Supplied entries:
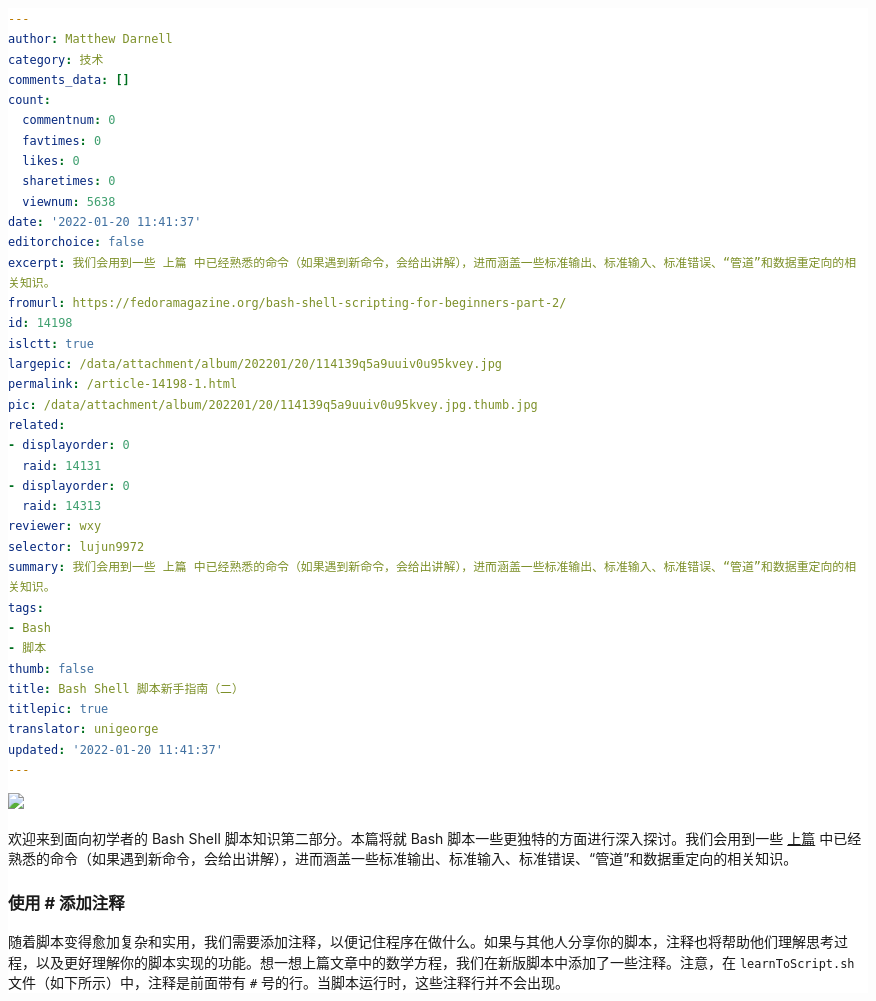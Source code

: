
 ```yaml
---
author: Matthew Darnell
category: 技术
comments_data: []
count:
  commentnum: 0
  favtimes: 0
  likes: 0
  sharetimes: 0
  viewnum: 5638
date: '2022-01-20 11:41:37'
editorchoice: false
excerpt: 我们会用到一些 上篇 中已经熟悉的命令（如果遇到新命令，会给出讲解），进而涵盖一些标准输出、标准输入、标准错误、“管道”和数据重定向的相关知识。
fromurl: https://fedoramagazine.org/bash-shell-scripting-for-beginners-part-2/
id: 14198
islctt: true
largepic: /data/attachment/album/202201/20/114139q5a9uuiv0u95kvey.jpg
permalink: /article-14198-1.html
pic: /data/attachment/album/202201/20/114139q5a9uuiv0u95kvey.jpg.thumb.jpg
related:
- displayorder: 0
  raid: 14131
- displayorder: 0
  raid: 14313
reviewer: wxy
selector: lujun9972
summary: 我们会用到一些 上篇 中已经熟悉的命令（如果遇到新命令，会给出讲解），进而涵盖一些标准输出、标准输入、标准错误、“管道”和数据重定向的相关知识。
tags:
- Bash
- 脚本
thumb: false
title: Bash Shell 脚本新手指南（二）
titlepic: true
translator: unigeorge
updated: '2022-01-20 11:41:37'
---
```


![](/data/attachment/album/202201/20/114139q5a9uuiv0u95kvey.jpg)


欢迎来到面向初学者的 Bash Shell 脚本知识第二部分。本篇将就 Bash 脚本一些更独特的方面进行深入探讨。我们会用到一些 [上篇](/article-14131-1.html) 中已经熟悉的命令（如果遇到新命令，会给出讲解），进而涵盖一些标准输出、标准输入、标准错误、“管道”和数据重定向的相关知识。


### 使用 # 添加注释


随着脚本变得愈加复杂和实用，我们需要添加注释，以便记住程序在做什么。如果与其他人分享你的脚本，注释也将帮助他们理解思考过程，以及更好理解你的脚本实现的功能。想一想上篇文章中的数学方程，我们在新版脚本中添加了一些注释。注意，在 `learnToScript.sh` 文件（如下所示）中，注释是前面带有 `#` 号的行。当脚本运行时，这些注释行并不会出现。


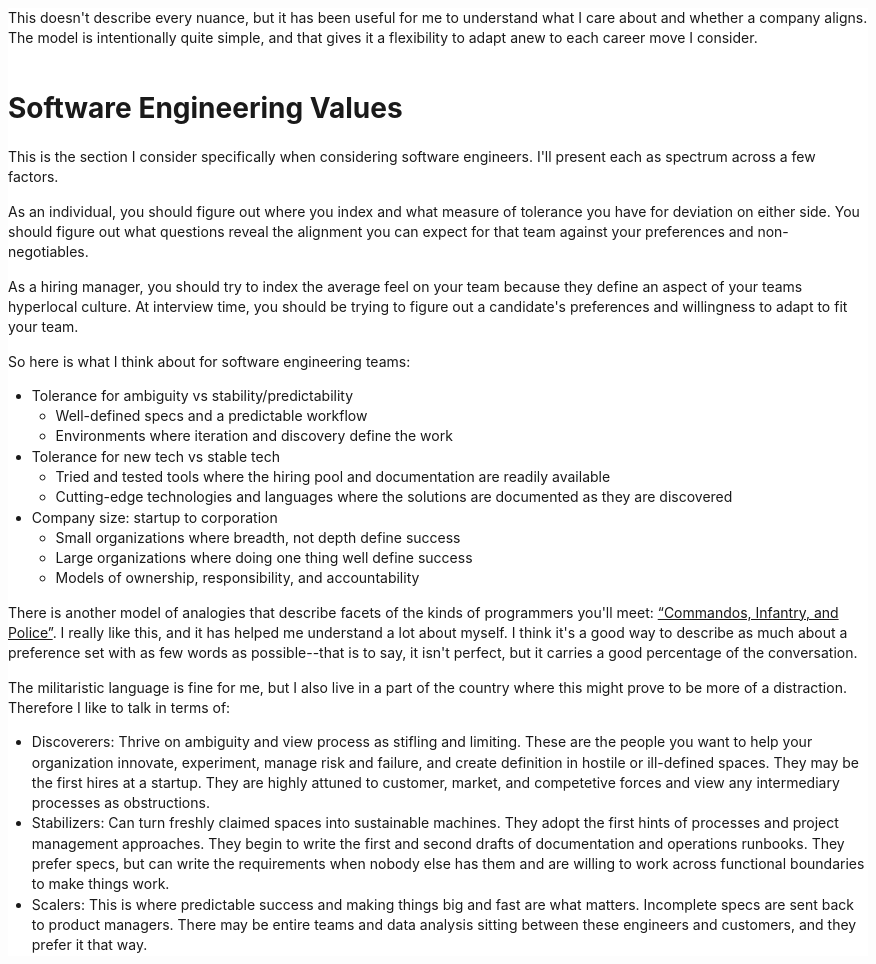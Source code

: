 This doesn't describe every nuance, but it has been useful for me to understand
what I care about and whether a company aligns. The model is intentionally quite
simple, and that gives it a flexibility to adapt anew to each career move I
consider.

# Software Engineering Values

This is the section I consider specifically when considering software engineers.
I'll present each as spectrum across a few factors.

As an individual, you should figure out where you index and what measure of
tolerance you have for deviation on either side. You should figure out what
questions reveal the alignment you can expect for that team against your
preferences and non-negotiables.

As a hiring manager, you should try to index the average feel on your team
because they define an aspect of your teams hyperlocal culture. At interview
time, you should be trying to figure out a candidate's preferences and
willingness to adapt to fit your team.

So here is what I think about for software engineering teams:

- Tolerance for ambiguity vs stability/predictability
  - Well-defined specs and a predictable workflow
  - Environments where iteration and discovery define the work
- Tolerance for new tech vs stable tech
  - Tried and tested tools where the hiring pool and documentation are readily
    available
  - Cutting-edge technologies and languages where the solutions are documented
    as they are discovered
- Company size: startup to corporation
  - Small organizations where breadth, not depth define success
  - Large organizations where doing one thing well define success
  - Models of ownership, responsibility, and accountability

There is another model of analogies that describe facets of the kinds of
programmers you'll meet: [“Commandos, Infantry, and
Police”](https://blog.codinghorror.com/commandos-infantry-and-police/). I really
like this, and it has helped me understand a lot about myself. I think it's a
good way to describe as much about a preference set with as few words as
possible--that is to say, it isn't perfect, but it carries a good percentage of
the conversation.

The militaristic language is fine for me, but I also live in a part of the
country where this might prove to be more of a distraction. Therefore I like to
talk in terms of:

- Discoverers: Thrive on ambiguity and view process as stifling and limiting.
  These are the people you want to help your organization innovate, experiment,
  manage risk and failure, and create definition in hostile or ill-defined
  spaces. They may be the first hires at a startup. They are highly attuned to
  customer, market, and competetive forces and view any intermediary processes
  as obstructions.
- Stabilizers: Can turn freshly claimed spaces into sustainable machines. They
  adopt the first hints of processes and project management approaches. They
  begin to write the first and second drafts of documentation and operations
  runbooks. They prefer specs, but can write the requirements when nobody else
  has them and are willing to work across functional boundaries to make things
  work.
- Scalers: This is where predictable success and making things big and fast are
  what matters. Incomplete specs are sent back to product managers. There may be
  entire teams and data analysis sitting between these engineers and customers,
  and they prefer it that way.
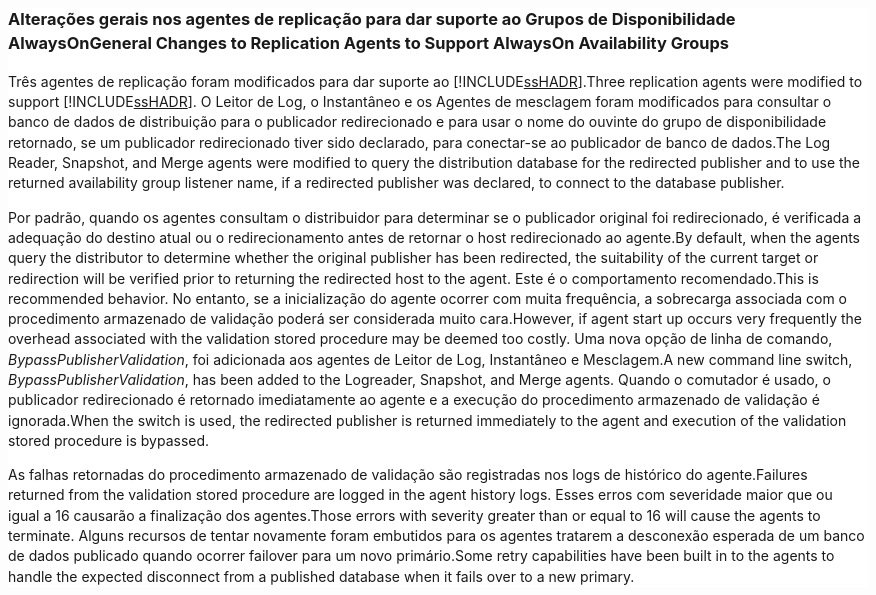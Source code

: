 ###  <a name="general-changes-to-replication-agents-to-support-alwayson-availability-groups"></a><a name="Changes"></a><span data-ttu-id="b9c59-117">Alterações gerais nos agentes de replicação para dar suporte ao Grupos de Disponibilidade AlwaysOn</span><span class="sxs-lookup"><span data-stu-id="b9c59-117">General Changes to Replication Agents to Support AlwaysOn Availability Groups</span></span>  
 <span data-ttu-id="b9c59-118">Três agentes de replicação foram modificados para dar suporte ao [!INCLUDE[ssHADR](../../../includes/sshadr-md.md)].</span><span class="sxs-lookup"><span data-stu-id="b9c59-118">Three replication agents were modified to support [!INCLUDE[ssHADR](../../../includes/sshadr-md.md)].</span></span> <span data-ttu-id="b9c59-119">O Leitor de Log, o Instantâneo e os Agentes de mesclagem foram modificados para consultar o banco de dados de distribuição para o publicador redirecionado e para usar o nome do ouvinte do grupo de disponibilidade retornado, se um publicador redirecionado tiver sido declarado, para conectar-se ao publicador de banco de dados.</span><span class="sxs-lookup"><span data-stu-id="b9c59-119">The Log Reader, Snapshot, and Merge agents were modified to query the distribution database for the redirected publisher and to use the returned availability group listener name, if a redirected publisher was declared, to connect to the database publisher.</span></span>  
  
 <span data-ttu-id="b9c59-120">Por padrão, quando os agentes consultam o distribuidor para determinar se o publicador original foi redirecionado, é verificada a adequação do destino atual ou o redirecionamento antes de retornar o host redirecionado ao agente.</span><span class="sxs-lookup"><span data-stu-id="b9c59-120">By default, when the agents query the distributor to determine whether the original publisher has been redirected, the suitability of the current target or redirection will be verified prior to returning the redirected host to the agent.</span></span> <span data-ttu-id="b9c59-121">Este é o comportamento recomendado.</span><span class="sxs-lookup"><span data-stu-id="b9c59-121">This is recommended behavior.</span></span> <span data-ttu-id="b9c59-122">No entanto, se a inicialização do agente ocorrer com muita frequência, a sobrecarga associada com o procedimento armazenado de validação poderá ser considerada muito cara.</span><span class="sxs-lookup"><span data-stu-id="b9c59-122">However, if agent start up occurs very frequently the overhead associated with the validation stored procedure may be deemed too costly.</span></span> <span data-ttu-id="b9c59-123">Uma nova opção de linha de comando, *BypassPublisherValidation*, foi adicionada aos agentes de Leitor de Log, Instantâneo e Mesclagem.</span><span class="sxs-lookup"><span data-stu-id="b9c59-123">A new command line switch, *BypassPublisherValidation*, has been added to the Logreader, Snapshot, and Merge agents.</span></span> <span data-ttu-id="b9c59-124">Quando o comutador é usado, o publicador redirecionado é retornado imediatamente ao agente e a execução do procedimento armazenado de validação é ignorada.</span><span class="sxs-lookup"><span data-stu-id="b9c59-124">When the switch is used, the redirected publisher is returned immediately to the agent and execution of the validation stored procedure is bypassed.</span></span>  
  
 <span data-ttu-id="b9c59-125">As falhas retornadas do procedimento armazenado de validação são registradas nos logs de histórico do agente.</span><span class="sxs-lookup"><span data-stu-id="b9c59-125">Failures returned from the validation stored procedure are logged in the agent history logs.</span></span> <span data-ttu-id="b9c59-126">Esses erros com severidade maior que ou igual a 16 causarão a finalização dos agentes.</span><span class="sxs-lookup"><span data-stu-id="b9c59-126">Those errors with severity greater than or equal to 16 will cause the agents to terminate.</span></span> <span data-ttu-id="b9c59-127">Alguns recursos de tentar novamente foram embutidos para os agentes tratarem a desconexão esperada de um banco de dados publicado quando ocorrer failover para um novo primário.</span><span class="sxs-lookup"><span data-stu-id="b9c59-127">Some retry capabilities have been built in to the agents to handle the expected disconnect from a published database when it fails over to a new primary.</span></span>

Work instruction: Collect each line above holding the string "html".

Response to this task:
permalink: /article-14198-1.html
欢迎来到面向初学者的 Bash Shell 脚本知识第二部分。本篇将就 Bash 脚本一些更独特的方面进行深入探讨。我们会用到一些 [上篇](/article-14131-1.html) 中已经熟悉的命令（如果遇到新命令，会给出讲解），进而涵盖一些标准输出、标准输入、标准错误、“管道”和数据重定向的相关知识。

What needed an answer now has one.